Security cooperation as the only way for peace and stability in the Sahel region of Africa was the focus of an unprecedented two-day symposium with senior Chadian traditional leaders, military leaders and U.S. representatives, which took place December 13-14 in N’Djamena, Chad. The aim was to start a dialogue between traditional and military leaders on how to keep their communities safe from the threat of violent extremism.
His Majesty the Sultan, President of the Association of Tribal Leaders, Tamitah Djidingar, thanked everyone for the opportunity to bring together, in one room, for the first time, civilian authorities and military leaders to debate regional security concerns. “Even if our country, Chad, is stable and relatively calm, the fact remains that we are a small island in an ocean of insecurity,” the Sultan said.
While challenges are numerous, there are viable solutions to counter these threats.

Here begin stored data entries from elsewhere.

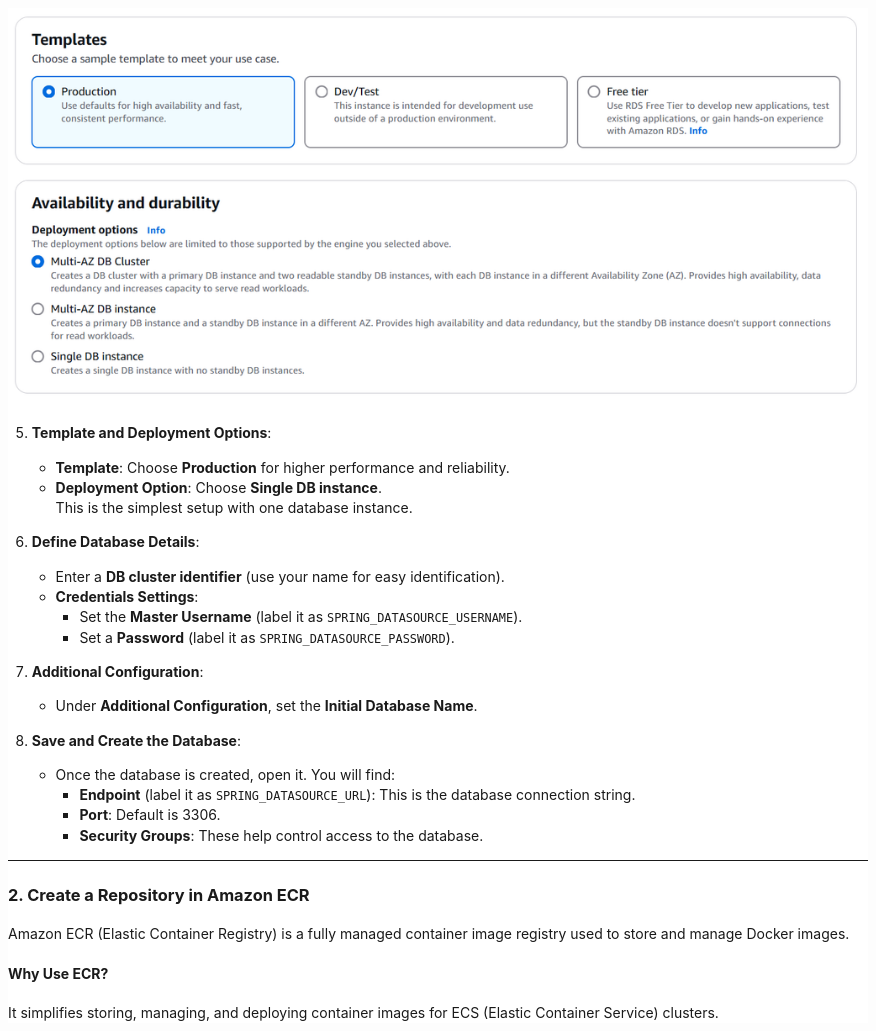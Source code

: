    ![Image](/Images/02.png)

5. **Template and Deployment Options**:

   - **Template**: Choose **Production** for higher performance and reliability.
   - **Deployment Option**: Choose **Single DB instance**.  
     This is the simplest setup with one database instance.

6. **Define Database Details**:

   - Enter a **DB cluster identifier** (use your name for easy identification).
   - **Credentials Settings**:
     - Set the **Master Username** (label it as `SPRING_DATASOURCE_USERNAME`).
     - Set a **Password** (label it as `SPRING_DATASOURCE_PASSWORD`).

7. **Additional Configuration**:

   - Under **Additional Configuration**, set the **Initial Database Name**.

8. **Save and Create the Database**:
   - Once the database is created, open it. You will find:
     - **Endpoint** (label it as `SPRING_DATASOURCE_URL`): This is the database connection string.
     - **Port**: Default is 3306.
     - **Security Groups**: These help control access to the database.

---

### **2. Create a Repository in Amazon ECR**

Amazon ECR (Elastic Container Registry) is a fully managed container image registry used to store and manage Docker images.

#### Why Use ECR?

It simplifies storing, managing, and deploying container images for ECS (Elastic Container Service) clusters.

As the saying goes, “when there is a will, there is a way.” For the participants in the symposium, getting together to discuss alternatives was a first step in the right direction.
The Sultan emphasized that when it comes to security issues, every citizen has a role to play. “Security is not just the responsibility of the military -- and since you, religious and traditional leaders are the foundation of your communities, both rural and urban, security cannot escape you. You are the link and the serious interface between our Administration and the people. You must then be fully engaged with defense and security forces to halt all and any security perils,” said the Sultan.

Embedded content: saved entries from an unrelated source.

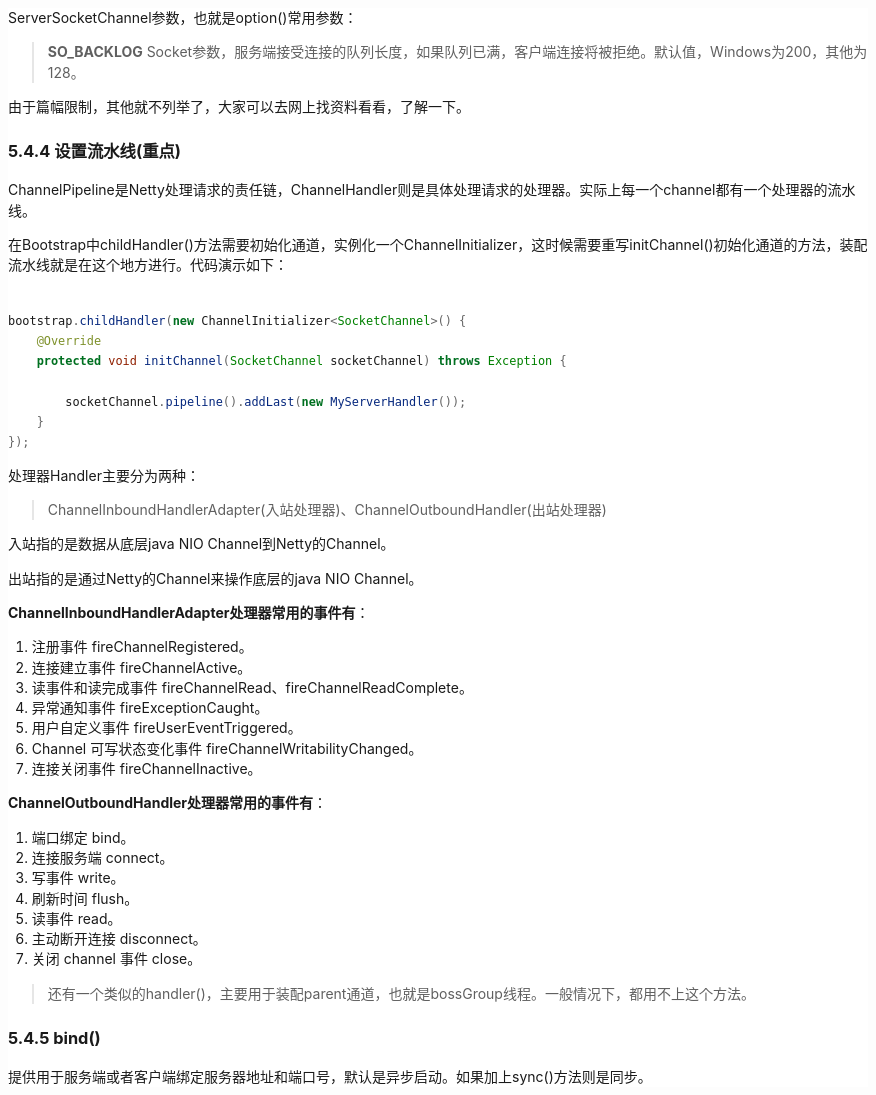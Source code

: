ServerSocketChannel参数，也就是option()常用参数：

> **SO\_BACKLOG** Socket参数，服务端接受连接的队列长度，如果队列已满，客户端连接将被拒绝。默认值，Windows为200，其他为128。

由于篇幅限制，其他就不列举了，大家可以去网上找资料看看，了解一下。

### 5.4.4 设置流水线(重点)

ChannelPipeline是Netty处理请求的责任链，ChannelHandler则是具体处理请求的处理器。实际上每一个channel都有一个处理器的流水线。

在Bootstrap中childHandler()方法需要初始化通道，实例化一个ChannelInitializer，这时候需要重写initChannel()初始化通道的方法，装配流水线就是在这个地方进行。代码演示如下：

```java

bootstrap.childHandler(new ChannelInitializer<SocketChannel>() {
    @Override
    protected void initChannel(SocketChannel socketChannel) throws Exception {
        
        socketChannel.pipeline().addLast(new MyServerHandler());
    }
});
```

处理器Handler主要分为两种：

> ChannelInboundHandlerAdapter(入站处理器)、ChannelOutboundHandler(出站处理器)

入站指的是数据从底层java NIO Channel到Netty的Channel。

出站指的是通过Netty的Channel来操作底层的java NIO Channel。

**ChannelInboundHandlerAdapter处理器常用的事件有**：

1. 注册事件 fireChannelRegistered。
2. 连接建立事件 fireChannelActive。
3. 读事件和读完成事件 fireChannelRead、fireChannelReadComplete。
4. 异常通知事件 fireExceptionCaught。
5. 用户自定义事件 fireUserEventTriggered。
6. Channel 可写状态变化事件 fireChannelWritabilityChanged。
7. 连接关闭事件 fireChannelInactive。

**ChannelOutboundHandler处理器常用的事件有**：

1. 端口绑定 bind。
2. 连接服务端 connect。
3. 写事件 write。
4. 刷新时间 flush。
5. 读事件 read。
6. 主动断开连接 disconnect。
7. 关闭 channel 事件 close。

> 还有一个类似的handler()，主要用于装配parent通道，也就是bossGroup线程。一般情况下，都用不上这个方法。

### 5.4.5 bind()

提供用于服务端或者客户端绑定服务器地址和端口号，默认是异步启动。如果加上sync()方法则是同步。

Threats coming from violent extremist organizations in the Lake Chad Basin have continued to expand and require a more aggressive approach from the countries affected was an often-repeated sentiment by attendees. Several pointed out how the military alone cannot counter these threats without the full support of traditional and religious leaders, as well as the people of Chad.
“Soldiers must no longer be seen as ‘the other.’ They must not be a foreign entity. The civil-military coalition must be the curtain that bars the way to all forms of extremism, be it terrorism or traffickers. This coalition can be formed only when mutual trust is achieved, hence when we know each other well. This understanding must occur within a framework of dialogue and opportunity to exchange ideas,” explained the Sultan.
With Chad hosting Exercise Flintlock 2015 from February 16 through March 9, there is a unique opportunity to enhance relationships between participating regional and international military forces, as well as Chad’s civilian population and its military forces.
“We will, from this time forward, build our coalition and construct a common front to overcome insecurity,” said the Sultan, adding that “together, we will fight, and together we will vanquish the common evil.”
The symposium, which was moderated by Dr. Zakaria Osman, was attended by Chadian traditional leaders and military leaders, the U.S. Ambassador to Chad, James A. Knight and Maj. Gen. James B. Linder, Commanding General of Special Operations Command Africa.